Gene finished his cigarette and tossed the tab end over the ledge, watching as it hovered briefly in the air before plummeting toward the ground.

“You shouldn’t do that Gov,” Sam noted absently, “the moor’s dry as tinder. You could send the whole lot up.”

Gene ignored the comment, eyes remaining fixed on the brash, bright red top. Too brash. Too bright.

“She was just a young lass,” Gene eventually commented. “And that junkie Chris and Ray are on, be another kid. Two sets of parents going to get a knock on the door and we are the lucky buggers that get to watch the light go out of their eyes.”

”Part of the job,” Sam commented, though not unkindly, “We do get to lock people up as well,” he pointed out.

“Yeah,” Gene agreed though his tone held no real joy. “Sometimes it’s not enough though is it?

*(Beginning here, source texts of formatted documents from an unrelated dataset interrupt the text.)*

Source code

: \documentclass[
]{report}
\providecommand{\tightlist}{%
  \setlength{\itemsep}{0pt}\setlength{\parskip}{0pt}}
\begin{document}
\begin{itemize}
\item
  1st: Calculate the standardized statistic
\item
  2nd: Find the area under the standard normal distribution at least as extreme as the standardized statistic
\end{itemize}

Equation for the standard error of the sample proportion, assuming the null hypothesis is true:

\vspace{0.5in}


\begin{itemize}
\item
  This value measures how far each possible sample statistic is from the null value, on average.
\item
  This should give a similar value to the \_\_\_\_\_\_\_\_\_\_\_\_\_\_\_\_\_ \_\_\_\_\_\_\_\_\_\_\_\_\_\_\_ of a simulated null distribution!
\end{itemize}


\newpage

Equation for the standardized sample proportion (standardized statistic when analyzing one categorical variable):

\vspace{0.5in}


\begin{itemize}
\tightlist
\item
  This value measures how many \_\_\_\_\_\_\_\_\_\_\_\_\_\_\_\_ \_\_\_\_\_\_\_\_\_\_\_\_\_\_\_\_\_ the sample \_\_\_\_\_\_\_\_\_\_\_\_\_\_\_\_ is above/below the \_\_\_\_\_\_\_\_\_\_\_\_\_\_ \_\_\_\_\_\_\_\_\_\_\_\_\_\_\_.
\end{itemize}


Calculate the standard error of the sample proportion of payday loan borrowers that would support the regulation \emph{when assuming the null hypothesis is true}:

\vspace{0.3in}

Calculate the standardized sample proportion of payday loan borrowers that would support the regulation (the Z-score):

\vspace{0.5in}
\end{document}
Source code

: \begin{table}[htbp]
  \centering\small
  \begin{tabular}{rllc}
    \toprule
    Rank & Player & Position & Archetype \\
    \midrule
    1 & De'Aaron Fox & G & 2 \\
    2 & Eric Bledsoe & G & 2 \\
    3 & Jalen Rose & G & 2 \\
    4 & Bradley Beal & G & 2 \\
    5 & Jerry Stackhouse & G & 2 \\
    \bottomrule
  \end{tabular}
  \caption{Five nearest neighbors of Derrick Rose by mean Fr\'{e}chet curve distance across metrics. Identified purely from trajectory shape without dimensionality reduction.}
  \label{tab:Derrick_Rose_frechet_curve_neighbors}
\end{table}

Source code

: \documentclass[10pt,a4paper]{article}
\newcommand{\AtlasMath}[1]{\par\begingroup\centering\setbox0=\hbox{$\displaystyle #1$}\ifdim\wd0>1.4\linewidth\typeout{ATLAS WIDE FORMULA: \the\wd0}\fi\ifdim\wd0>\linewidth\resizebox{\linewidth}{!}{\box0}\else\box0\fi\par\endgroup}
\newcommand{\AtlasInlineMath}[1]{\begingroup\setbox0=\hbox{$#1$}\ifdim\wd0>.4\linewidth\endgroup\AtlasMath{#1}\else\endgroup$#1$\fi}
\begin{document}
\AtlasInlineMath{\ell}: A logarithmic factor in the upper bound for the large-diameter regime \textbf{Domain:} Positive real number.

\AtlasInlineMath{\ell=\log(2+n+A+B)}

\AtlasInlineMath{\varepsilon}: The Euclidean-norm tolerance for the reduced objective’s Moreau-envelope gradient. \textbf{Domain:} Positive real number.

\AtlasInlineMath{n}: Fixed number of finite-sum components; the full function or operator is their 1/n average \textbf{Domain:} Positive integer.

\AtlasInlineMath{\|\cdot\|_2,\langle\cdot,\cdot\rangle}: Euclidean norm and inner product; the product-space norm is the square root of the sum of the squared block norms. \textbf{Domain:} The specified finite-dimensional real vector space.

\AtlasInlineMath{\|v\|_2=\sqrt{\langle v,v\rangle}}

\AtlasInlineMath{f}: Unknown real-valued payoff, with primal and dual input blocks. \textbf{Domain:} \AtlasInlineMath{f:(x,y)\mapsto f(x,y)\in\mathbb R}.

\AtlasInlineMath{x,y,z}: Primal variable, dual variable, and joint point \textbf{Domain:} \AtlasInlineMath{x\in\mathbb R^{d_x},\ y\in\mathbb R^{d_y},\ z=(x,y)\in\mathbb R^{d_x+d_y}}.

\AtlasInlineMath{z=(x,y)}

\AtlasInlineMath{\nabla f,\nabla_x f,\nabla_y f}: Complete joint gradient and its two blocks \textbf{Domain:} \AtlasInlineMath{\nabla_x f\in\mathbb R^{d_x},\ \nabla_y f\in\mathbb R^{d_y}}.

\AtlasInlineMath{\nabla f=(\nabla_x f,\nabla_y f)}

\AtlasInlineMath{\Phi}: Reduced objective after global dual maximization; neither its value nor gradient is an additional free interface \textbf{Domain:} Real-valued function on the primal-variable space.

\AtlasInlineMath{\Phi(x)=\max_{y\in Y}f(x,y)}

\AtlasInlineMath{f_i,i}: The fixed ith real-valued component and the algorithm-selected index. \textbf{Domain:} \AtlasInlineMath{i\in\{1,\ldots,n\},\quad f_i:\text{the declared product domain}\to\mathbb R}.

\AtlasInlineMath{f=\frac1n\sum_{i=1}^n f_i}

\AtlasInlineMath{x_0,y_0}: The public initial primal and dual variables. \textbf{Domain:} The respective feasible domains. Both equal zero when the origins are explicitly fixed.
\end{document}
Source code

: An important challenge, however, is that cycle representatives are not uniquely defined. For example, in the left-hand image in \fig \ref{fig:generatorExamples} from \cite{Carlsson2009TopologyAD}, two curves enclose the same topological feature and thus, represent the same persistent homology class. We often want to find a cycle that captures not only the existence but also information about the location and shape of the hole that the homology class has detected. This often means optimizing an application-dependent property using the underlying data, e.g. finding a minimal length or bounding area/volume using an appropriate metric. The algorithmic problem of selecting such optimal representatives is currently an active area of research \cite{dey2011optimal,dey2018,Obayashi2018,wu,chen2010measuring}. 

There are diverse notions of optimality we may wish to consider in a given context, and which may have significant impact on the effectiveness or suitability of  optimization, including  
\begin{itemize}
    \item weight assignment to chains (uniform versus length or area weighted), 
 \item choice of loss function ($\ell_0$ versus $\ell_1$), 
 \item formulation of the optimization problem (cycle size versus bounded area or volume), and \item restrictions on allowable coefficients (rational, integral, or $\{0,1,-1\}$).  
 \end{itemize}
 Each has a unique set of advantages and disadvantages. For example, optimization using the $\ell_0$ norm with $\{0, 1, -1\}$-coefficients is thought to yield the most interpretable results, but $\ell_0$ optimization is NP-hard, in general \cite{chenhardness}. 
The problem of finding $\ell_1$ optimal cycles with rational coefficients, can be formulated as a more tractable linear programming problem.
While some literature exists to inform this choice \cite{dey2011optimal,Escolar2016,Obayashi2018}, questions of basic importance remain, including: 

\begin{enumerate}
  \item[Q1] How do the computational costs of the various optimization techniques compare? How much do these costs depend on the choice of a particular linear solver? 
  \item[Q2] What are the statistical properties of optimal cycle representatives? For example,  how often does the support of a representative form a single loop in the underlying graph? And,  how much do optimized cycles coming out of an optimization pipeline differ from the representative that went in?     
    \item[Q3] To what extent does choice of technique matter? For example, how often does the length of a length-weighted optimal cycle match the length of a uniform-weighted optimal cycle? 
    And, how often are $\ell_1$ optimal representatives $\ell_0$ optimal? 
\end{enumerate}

Because they get younger and maybe I’m getting old but there seem to be more and more bodies.”

“I think it has to be enough,” Sam offered carefully as he glanced over at Gene, noting the slight slump of his shoulders, “otherwise you stop caring. Become bitter. And then you either drink yourself to death or…”

“Or what?” Gene demanded as Sam trailed off.

“End up like Harry Wolfe,” Sam finished quietly, letting the comment sit heavily between them.

“Right,” Gene suddenly said, pushing himself away from the barrier, all action and energy once again. “Back to the smoke, there’s a bastard murderer and a bastard pusher on the loose in my city and I want them caught. Preferably before tea time. I’m having beef and it doesn’t go well with unfinished business.”

Sam shook his head and smiled to himself as he walked back to the Cortina. Because to Gene things were always that simple. Good and bad. Black and white. Only it rarely worked out like that. So very rarely.